21 Neurological disease
Questions
Please what is (are) the likely cause(s) of sudden sharp but brief pain (resembling pin prick) in the right lower abdomen?
Is bilateral VIth cranial nerve palsy always a false-localizing sign (i.e. does it indicate an increased intracranial pressure and not pathology of the nerves or their nuclei)?
Can the Brown-Séquard syndrome be diagnosed with pyramidal weakness of one lower limb and hypoaesthesia of the other lower limb but with no dissociative sensory loss of the hypoaesthetic limb?
I have seen many established ischaemic stroke patients with CT-documented capsular infarction and hemi-hypotonia despite exaggerated reflexes. How would you explain the hypotonia? Could it be due to a corticorubral fibre lesion?
There seems now to be a consensus about starting aspirin therapy in acute ischaemic strokes as early as possible. Why has this changed from past recommendations to avoid aspirin early (during the first 48 hours) during the ischaemic stroke on the pretext that it could convert an ischaemic infarct into a haemorrhagic one, thus increasing the dangers of complications like cerebral oedema and raised intracranial pressure? If both opinions are based on clinical trials, what is the significance of the much hyped ‘evidence-based medicine’?
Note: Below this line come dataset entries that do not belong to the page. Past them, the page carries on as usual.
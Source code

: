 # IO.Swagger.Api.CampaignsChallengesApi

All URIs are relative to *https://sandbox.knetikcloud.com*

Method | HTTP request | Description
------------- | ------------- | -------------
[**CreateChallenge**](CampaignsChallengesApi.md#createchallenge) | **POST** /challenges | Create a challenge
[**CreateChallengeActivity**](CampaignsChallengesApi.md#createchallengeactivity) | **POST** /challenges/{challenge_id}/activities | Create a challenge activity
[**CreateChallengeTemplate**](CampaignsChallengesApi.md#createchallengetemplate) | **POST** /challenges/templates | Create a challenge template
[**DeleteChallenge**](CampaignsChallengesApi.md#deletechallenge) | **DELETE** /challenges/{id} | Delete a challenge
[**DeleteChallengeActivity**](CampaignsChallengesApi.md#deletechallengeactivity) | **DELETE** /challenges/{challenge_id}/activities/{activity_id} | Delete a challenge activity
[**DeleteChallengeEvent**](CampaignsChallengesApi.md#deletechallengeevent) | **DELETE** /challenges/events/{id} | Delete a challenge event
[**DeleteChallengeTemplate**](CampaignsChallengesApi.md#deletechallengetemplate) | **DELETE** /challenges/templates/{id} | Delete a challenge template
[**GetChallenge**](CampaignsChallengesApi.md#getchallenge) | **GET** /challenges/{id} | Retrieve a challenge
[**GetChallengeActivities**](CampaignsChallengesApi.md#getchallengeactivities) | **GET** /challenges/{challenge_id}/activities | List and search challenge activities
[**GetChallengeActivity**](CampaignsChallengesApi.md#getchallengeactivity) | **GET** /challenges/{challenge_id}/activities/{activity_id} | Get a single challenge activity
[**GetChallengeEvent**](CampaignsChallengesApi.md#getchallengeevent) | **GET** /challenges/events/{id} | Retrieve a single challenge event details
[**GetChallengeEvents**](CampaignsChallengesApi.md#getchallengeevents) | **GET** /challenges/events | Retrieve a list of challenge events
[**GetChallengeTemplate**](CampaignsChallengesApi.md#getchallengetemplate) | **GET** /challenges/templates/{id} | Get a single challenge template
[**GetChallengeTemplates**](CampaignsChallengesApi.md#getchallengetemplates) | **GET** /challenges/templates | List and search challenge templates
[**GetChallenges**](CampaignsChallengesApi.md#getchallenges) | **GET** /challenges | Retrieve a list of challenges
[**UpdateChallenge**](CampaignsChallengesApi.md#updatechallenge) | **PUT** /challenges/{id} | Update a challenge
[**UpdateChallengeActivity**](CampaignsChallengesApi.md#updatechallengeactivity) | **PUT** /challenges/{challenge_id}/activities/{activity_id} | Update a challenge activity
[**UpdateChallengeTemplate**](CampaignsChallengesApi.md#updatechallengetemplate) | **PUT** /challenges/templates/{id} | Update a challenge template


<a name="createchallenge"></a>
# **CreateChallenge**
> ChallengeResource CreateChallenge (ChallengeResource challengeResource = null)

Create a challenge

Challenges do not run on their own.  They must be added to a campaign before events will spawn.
I read recently that hyperuricaemia has something to do with stroke? Is it recommended to give allopurinol to stroke patients irrespective of their serum uric acid?
What are the causes of epilepsy with a normal electroencephalogram (EEG), other than metabolic causes? Could epilepsy due to CNS causes be associated with a normal EEG? Could epilepsy due to the gradual withdrawal of an antiepileptic drug occur as much as 1 year later?
How often can drop attacks with loss of consciousness be due to atonic fits in the absence of any other type of fit?
What anti-epileptic drug is recommended for a child with epilepsy and co-morbid attention deficit hyperactivity disorder (ADHD)? Can Ritalin safely be used for treatment?
Is valproate effective if given rectally in status epilepticus and, if so, what dose is recommended?
Does a lesion of Guillain-Mollaret’s triangle in the brain stem cause a type of myoclonus other than symptomatic palatal myoclonus?
Does hemiplegia due to multiple sclerosis present with hemiparesis rather than dense hemiplegia (which is more characteristic of a stroke)? Other than age, what are the clinical signs that would help differentiate between the two?
What is the role of anticonvulsants in a case of encephalitis and how long should one continue them?
Should you treat a patient who has a brain cysticercosis lesion? The text seems to say ‘Yes’ but there is great uncertainty about it.
Also, should one ‘worm’ the patient’s gut when you find brain lesions; if so, with what?